Deterministic rule

Line Endings Check

The line endings check flags localized strings where newline style changes between source and target.

Examples

Source JSON
{
  "email.body": "Line one
Line two",
  "terms.text": "A
B
C"
}
Target JSON
{
  "email.body": "1行目
2行目",
  "terms.text": "A
B
C"
}
Expected finding
email.body: LF changed to CRLF
terms.text: mixed line endings in target
Release impact
Plain text email, generated files, snapshots, and byte-sensitive integrations may preserve newline style exactly.

What LocaleQA checks

LocaleQA classifies newline style inside string values, such as LF, CRLF, or mixed line endings, and compares the result between source and target strings on the same JSON path.

This tends to happen after files move through different editors, operating systems, translation tools, or manual copy/paste steps. The JSON can still parse correctly while the string content has changed.

What appears in the report

The report shows the affected path and the source-target newline style difference. It does not normalize line endings because the original bytes may matter to the product.

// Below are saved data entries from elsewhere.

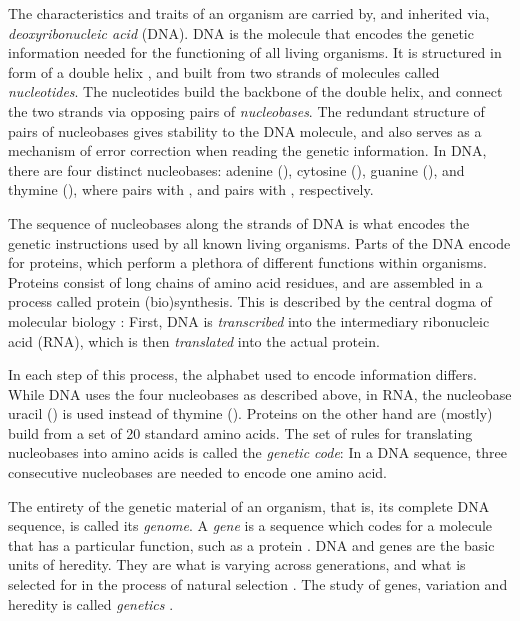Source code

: 
The characteristics and traits of an organism are carried by, and inherited via, \emph{deoxyribonucleic acid} (DNA).
DNA is the molecule that encodes the genetic information needed for the functioning of all living organisms.
It is structured in form of a double helix \cite{Watson1953},
and built from two strands of molecules called \emph{nucleotides}.
The nucleotides build the backbone of the double helix,
and connect the two strands via opposing pairs of \emph{nucleobases}.
The redundant structure of pairs of nucleobases gives stability to the DNA molecule,
and also serves as a mechanism of error correction when reading the genetic information.
In DNA, there are four distinct nucleobases:
adenine (), cytosine (), guanine (), and thymine (),
where  pairs with , and  pairs with , respectively.

The sequence of nucleobases along the strands of DNA is what encodes the genetic instructions
used by all known living organisms.
Parts of the DNA encode for proteins,
which perform a plethora of different functions within organisms.
Proteins consist of long chains of amino acid residues, and
are assembled in a process called protein (bio)synthesis.
This is described by the central dogma of molecular biology \cite{Crick1958,Crick1970}:
First, DNA is \emph{transcribed} into the intermediary ribonucleic acid (RNA),
which is then \emph{translated} into the actual protein.

In each step of this process, the alphabet used to encode information differs.
While DNA uses the four nucleobases as described above,
in RNA, the nucleobase uracil () is used instead of thymine ().
Proteins on the other hand are (mostly) build from a set of \num{20} standard amino acids.
The set of rules for translating nucleobases into amino acids is called the \emph{genetic code}:
In a DNA sequence, three consecutive nucleobases are needed to encode one amino acid.

The entirety of the genetic material of an organism, that is, its complete DNA sequence, is called its \emph{genome}.
A \emph{gene} is a sequence which codes for a molecule that has a particular function, such as a protein \cite{Gericke2007}.
DNA and genes are the basic units of heredity.
They are what is varying across generations,
and what is selected for in the process of natural selection \cite{Dawkins1989}.
The study of genes, variation and heredity is called \emph{genetics} \cite{Griffiths2000}.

Developers typically decide whether line endings are significant. Localization PMs and vendors can use the finding to catch accidental export or editor changes before handoff.

When to keep or skip this check

Some projects intentionally normalize all localized strings to one line-ending style. In that case, a finding may confirm expected cleanup rather than a defect.

Disable this rule for scans where newline normalization is a documented part of the workflow. Keep it enabled for plain text templates, multiline legal copy, generated resource files, and regression-sensitive strings.

How to use the finding

LocaleQA reports the affected JSON path, the source and target values involved, and the rule that triggered the finding. Developers, localization PMs, vendors, and QA reviewers can use that as a specific file-level item to fix, approve, or discuss before release.

Some findings are valid exceptions. A migration file, documented style choice, or locale-specific convention may explain the difference. In those cases, teams can leave the string as-is or disable the check for that scan.

LocaleQA is JSON file QA. It does not judge wording or rewrite translations; it surfaces the file issue so the responsible owner can decide the right fix.